TASK → Copy each line below in which the word "begin" occurs.

(AVAILABLE DATA)

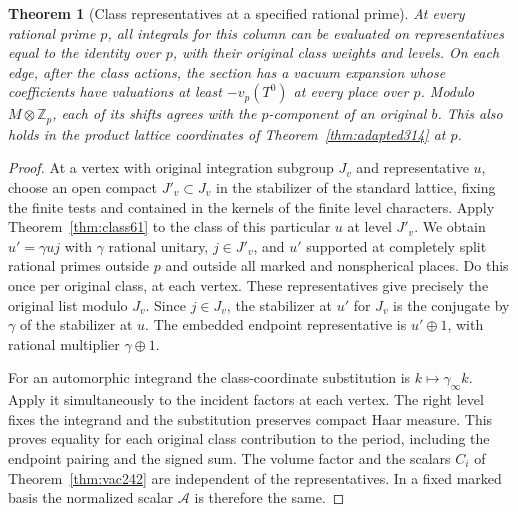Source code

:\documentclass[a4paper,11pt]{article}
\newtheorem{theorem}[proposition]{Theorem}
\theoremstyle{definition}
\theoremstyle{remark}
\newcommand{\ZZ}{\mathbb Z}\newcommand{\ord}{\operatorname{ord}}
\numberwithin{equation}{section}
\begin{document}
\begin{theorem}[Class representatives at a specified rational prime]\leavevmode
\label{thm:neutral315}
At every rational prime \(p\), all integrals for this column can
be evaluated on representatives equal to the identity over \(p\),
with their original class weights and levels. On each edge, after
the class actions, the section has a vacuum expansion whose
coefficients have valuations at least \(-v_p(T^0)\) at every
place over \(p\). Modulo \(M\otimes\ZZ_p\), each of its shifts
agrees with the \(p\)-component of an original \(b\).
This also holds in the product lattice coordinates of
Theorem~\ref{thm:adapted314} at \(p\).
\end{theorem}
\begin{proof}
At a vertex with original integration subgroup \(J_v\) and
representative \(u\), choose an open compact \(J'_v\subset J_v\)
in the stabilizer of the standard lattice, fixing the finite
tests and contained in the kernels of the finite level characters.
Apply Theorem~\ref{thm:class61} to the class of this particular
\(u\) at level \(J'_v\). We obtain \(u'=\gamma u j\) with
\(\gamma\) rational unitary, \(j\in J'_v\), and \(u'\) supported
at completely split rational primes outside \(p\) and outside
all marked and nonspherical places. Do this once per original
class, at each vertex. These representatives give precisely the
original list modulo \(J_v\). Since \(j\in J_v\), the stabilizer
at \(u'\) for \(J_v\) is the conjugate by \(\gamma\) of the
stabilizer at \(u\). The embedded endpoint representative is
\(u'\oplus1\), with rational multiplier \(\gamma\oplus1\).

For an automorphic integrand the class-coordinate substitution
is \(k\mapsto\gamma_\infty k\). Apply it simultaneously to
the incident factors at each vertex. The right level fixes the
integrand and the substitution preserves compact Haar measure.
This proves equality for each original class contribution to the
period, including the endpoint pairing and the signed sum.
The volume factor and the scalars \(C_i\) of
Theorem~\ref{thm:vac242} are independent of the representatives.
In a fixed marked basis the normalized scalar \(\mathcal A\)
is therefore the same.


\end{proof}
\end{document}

(End AVAILABLE DATA)
(AVAILABLE DATA)

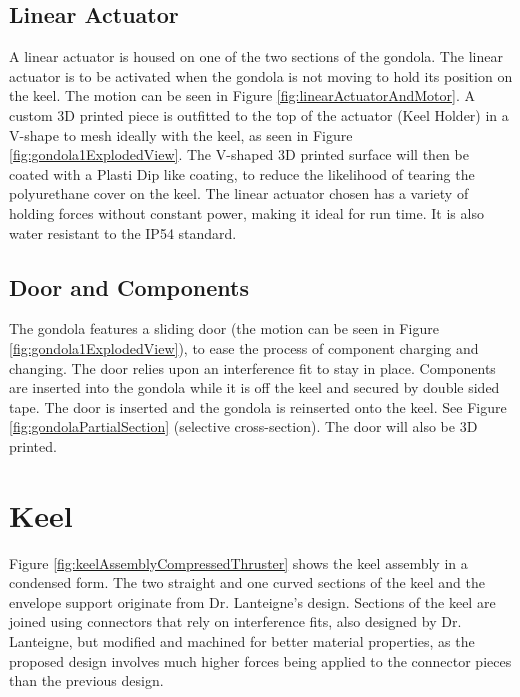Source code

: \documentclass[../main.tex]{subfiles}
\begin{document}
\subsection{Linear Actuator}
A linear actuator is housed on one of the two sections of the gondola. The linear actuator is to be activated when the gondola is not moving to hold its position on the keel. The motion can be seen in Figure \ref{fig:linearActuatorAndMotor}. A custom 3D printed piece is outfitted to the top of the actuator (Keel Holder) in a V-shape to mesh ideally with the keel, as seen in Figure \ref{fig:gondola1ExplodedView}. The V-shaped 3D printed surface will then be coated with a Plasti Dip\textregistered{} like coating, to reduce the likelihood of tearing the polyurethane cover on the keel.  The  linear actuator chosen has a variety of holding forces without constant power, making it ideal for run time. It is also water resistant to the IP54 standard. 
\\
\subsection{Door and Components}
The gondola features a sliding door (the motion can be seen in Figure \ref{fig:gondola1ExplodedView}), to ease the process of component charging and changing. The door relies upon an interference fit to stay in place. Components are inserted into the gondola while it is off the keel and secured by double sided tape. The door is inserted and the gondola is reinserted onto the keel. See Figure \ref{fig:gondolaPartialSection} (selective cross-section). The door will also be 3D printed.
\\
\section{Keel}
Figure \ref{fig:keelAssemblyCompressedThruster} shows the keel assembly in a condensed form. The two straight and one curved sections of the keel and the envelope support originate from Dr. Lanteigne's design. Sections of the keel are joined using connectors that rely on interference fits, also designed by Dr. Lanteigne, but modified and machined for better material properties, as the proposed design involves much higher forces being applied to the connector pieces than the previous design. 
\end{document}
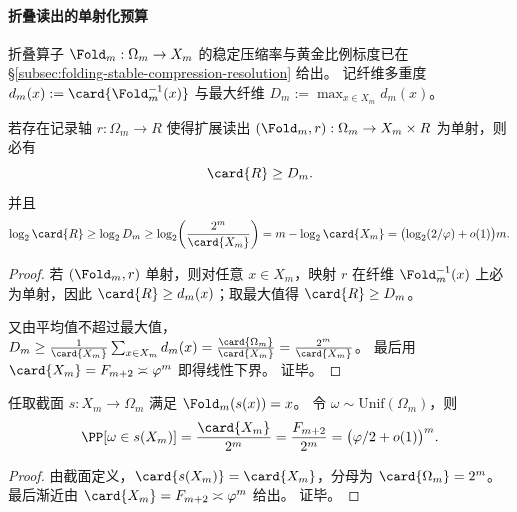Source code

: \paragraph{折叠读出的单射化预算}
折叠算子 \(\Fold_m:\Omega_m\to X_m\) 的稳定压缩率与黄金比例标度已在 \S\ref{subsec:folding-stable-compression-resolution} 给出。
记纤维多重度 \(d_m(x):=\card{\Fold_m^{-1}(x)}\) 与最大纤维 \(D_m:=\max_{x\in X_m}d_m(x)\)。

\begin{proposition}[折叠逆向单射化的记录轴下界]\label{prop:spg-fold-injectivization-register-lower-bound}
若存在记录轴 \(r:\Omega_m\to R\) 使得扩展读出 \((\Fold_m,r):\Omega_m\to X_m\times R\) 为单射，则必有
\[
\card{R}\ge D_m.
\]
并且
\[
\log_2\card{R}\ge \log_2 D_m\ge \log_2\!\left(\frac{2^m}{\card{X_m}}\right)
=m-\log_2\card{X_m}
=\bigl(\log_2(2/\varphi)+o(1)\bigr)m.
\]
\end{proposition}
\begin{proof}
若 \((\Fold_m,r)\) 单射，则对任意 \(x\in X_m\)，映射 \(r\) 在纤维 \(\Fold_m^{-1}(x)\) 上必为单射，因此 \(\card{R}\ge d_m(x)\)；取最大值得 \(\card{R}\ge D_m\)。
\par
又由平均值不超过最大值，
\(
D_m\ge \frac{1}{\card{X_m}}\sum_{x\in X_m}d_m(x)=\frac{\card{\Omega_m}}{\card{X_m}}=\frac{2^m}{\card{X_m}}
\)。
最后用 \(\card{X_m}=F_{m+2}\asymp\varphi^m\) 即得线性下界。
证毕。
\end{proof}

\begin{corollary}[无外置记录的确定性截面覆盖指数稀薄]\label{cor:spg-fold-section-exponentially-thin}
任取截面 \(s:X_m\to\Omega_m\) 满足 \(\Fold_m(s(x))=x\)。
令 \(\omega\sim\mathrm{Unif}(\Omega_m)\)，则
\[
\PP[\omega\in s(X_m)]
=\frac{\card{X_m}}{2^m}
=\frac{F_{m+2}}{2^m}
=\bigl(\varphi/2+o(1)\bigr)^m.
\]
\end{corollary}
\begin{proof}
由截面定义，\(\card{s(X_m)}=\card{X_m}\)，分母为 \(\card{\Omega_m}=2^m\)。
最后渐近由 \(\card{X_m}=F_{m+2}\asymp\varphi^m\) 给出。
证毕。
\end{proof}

(End AVAILABLE DATA)
(AVAILABLE DATA)

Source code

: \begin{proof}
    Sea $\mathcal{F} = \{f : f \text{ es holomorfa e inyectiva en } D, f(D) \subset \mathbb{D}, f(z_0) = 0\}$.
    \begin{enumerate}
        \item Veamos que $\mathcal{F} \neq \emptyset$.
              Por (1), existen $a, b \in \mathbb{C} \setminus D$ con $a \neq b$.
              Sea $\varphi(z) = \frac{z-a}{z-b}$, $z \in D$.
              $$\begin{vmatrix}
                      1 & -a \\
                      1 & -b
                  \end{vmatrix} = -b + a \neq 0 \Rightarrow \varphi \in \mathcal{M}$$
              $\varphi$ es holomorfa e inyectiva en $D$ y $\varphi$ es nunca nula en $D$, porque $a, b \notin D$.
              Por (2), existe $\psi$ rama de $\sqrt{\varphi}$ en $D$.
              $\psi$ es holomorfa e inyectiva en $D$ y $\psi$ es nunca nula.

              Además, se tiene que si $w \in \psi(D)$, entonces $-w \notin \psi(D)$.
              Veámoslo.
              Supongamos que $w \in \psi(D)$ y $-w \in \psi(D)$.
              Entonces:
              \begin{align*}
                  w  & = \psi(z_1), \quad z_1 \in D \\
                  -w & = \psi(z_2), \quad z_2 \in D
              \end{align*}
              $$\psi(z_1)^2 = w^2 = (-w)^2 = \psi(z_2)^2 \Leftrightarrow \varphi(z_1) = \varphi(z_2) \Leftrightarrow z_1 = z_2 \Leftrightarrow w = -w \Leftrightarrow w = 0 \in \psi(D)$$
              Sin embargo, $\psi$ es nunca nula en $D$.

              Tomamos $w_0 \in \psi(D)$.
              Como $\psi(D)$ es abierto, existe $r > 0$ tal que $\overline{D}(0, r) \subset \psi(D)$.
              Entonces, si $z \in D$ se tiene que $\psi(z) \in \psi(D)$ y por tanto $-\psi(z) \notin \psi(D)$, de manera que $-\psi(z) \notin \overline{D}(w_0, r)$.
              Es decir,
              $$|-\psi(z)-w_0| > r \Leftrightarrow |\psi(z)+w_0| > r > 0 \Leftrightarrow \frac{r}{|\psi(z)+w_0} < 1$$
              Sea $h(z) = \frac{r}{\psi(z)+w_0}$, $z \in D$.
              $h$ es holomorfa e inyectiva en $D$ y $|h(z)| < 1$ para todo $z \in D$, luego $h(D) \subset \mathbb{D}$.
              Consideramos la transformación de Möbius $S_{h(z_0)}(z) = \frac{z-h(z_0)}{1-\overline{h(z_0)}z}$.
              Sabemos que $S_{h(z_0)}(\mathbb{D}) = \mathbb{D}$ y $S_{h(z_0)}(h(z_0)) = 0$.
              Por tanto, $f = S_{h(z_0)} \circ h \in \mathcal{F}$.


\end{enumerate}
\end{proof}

(End AVAILABLE DATA)

THE ANSWER →
\begin{document}
\begin{theorem}[Class representatives at a specified rational prime]\leavevmode
\begin{proof}
\begin{document}
\begin{proposition}[折叠逆向单射化的记录轴下界]\label{prop:spg-fold-injectivization-register-lower-bound}
\begin{proof}
\begin{corollary}[无外置记录的确定性截面覆盖指数稀薄]\label{cor:spg-fold-section-exponentially-thin}
\begin{proof}
: \begin{proof}
    \begin{enumerate}
              $$\begin{vmatrix}
              \begin{align*}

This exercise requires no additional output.